Sam still looked a little green in the face. Meeting people on such a short notice wasn't one of her strong points. Kim smiled and looked exasperated.

"Sam, there's a reason that I thought you would be good for this job. Just trust me."

A look flickered over Sam's features.

"Did it ever cross your mind that you ask too much, Possible?" Sam asked while self-consciously patting the smooth black fabric of her dress. She crossed her arms protectively, and looked back up at the red-headed woman in her library.

"No. I am a good judge of character, and I believe that you can handle this rather easily, though it may be uncomfortable at first."
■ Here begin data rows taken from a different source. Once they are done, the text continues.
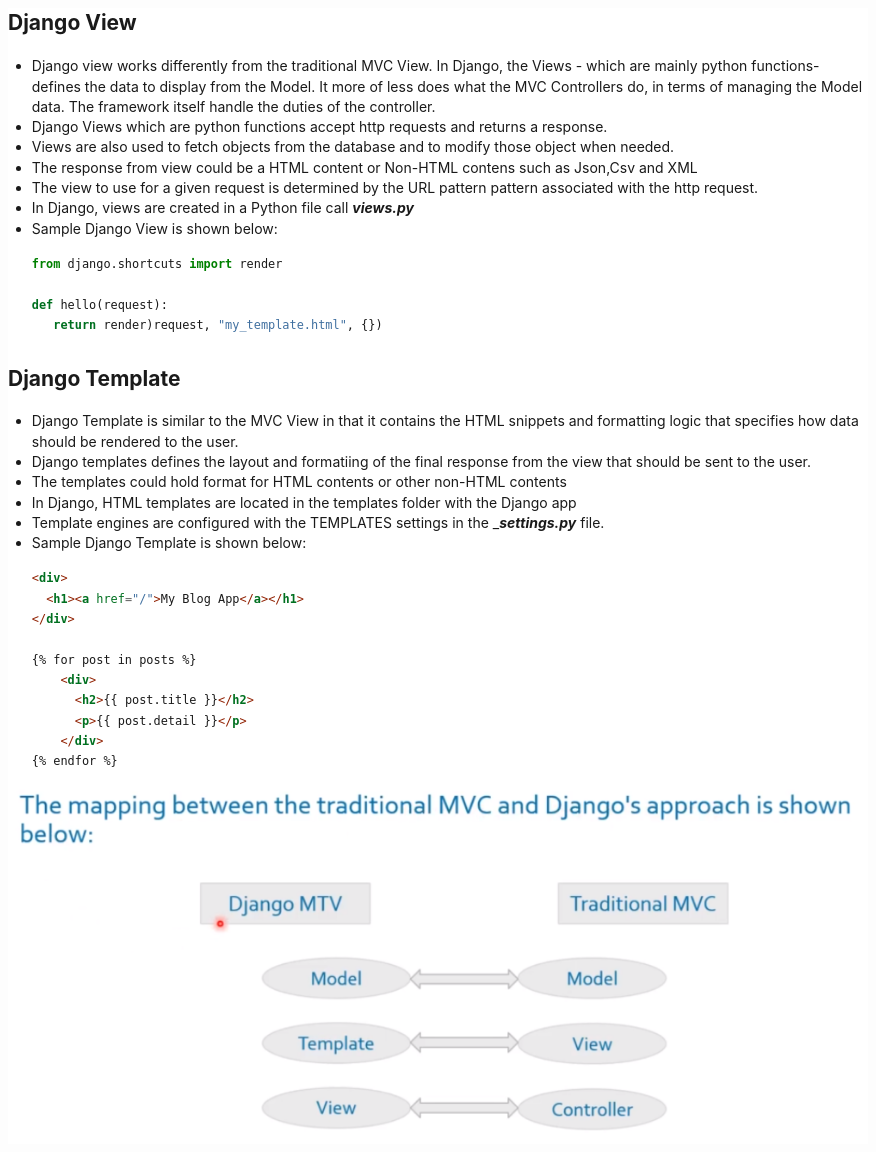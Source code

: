 ## Django View
- Django view works differently from the traditional MVC View. In Django, the Views - which are mainly python functions- defines the data to display from the Model. It more of less does what the MVC Controllers do, in terms of managing the Model data. The framework itself handle the duties of the controller.
- Django Views which are python functions accept http requests and returns a response.
- Views are also used to fetch objects from the database and to modify those object when needed.
- The response from view could be a HTML content or Non-HTML contens such as Json,Csv and XML
- The view to use for a given request is determined by the URL pattern pattern associated with the http request.
- In Django, views are created in a Python file call __*views.py*__
- Sample Django View is shown below:
  ```python
  from django.shortcuts import render

  def hello(request):
     return render)request, "my_template.html", {})
  ```
## Django Template
- Django Template is similar to the MVC View in that it contains the HTML snippets and formatting logic that specifies how data should be rendered to the user.
- Django templates defines the layout and formatiing of the final response from the view that should be sent to the user.
- The templates could hold format for HTML contents or other non-HTML contents
- In Django, HTML templates are located in the templates folder with the Django app
- Template engines are configured with the TEMPLATES settings in the ___*settings.py*__ file.
- Sample Django Template is shown below:
  ```html
  <div>
    <h1><a href="/">My Blog App</a></h1>
  </div>
      
  {% for post in posts %}
      <div>
        <h2>{{ post.title }}</h2>
        <p>{{ post.detail }}</p>          
      </div>
  {% endfor %}
  ```
![Alt text](../images/MappingDjangoMTC_TraditionalMVC.PNG?raw=true "Title")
Sam snorted softly, "Right…uncomfortable…kind of like being burned alive is 'uncomfortable'…" she trailed off, but picked up her thick cardigan from one of the chairs and pulled it over her shoulders and left the library, motioning to Kim that she was ready to leave, "But, it's now or never, really…"

A smile flickered over Kim's face as Sam left the room, her chin in the air.

5.

7:30 a.m. An alarm clock blared angrily on a small bedside table. Its morning cry was quickly and efficiently silenced with a strong hand on the off button, extinguished like the life of a man staring down the barrel of a gun. The man sat hunched atop his covers, staring out the dark window of his bedroom. The moon had long ago stopped glittering in the sky, and he could see the light of dawn approaching. He had not moved all night – the clock had interrupted his thoughts, but not his sleep, for he had not slept. He sat cross-legged on his gray comforter in a pair of green flannel pajama pants and idly traced the scar on his shoulder, the one on his chest, a couple of bruises he had newly acquired.
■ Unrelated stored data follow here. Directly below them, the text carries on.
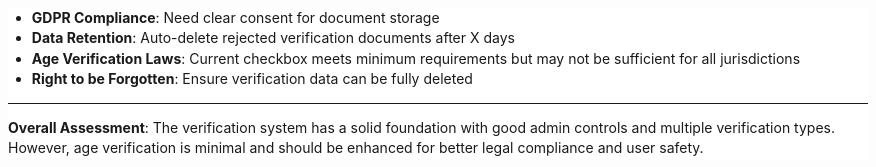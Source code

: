- **GDPR Compliance**: Need clear consent for document storage
- **Data Retention**: Auto-delete rejected verification documents after X days
- **Age Verification Laws**: Current checkbox meets minimum requirements but may not be sufficient for all jurisdictions
- **Right to be Forgotten**: Ensure verification data can be fully deleted

---

**Overall Assessment**: The verification system has a solid foundation with good admin controls and multiple verification types. However, age verification is minimal and should be enhanced for better legal compliance and user safety.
He had slipped on the stairs going up to his apartment building because of the sheet of ice that had covered the bottom two stairs, and being still occasionally clumsy, he had fallen face-first into the concrete stairs. His ribs had taken the brunt of the beating. The rest – the other scars – had long ago been healed; it was about nine months ago that the majority of the scars he had on his body had shown up.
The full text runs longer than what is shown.